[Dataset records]

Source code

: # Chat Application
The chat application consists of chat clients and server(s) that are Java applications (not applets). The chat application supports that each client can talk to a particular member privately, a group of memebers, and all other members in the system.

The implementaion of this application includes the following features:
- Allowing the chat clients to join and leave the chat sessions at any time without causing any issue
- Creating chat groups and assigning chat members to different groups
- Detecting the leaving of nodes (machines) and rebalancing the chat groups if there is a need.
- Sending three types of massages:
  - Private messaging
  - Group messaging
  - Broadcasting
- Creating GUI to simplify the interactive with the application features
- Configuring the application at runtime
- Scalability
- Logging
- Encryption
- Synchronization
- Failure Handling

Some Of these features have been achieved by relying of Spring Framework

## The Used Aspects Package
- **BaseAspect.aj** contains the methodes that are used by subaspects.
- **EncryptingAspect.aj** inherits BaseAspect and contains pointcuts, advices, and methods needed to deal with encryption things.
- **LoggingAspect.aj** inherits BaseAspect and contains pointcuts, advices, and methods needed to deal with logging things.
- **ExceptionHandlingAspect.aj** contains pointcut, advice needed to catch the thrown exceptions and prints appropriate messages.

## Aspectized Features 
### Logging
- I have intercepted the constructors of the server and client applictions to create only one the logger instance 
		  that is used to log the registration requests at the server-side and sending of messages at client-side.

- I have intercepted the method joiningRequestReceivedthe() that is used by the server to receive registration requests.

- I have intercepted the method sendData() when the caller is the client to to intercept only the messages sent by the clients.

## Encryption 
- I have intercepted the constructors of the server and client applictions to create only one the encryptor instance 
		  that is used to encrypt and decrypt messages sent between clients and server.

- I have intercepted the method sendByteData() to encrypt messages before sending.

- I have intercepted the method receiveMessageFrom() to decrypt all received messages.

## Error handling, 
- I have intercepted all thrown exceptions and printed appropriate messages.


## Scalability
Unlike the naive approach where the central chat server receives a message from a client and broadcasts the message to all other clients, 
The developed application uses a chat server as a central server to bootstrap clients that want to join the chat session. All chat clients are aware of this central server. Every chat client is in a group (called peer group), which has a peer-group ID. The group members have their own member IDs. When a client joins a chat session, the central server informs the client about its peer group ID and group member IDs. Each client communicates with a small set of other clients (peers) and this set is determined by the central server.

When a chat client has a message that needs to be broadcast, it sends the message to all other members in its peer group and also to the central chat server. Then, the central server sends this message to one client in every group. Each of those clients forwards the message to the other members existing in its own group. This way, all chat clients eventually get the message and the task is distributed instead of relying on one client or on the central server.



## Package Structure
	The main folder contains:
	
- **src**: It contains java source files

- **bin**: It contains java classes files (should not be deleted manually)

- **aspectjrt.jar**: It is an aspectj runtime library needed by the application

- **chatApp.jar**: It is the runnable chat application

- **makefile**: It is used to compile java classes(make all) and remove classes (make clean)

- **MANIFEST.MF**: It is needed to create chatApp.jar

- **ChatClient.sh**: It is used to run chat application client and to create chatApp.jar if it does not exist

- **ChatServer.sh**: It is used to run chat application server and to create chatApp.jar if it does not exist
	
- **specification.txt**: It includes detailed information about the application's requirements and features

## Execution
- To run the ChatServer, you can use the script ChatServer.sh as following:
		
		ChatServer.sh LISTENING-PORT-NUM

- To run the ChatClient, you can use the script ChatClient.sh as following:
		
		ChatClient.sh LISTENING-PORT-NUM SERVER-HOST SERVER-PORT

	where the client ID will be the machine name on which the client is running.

ACTIVITY: Using the entries above, return each line that includes the word "following".

WRITTEN RESPONSE:
The implementaion of this application includes the following features:
- To run the ChatServer, you can use the script ChatServer.sh as following:
- To run the ChatClient, you can use the script ChatClient.sh as following:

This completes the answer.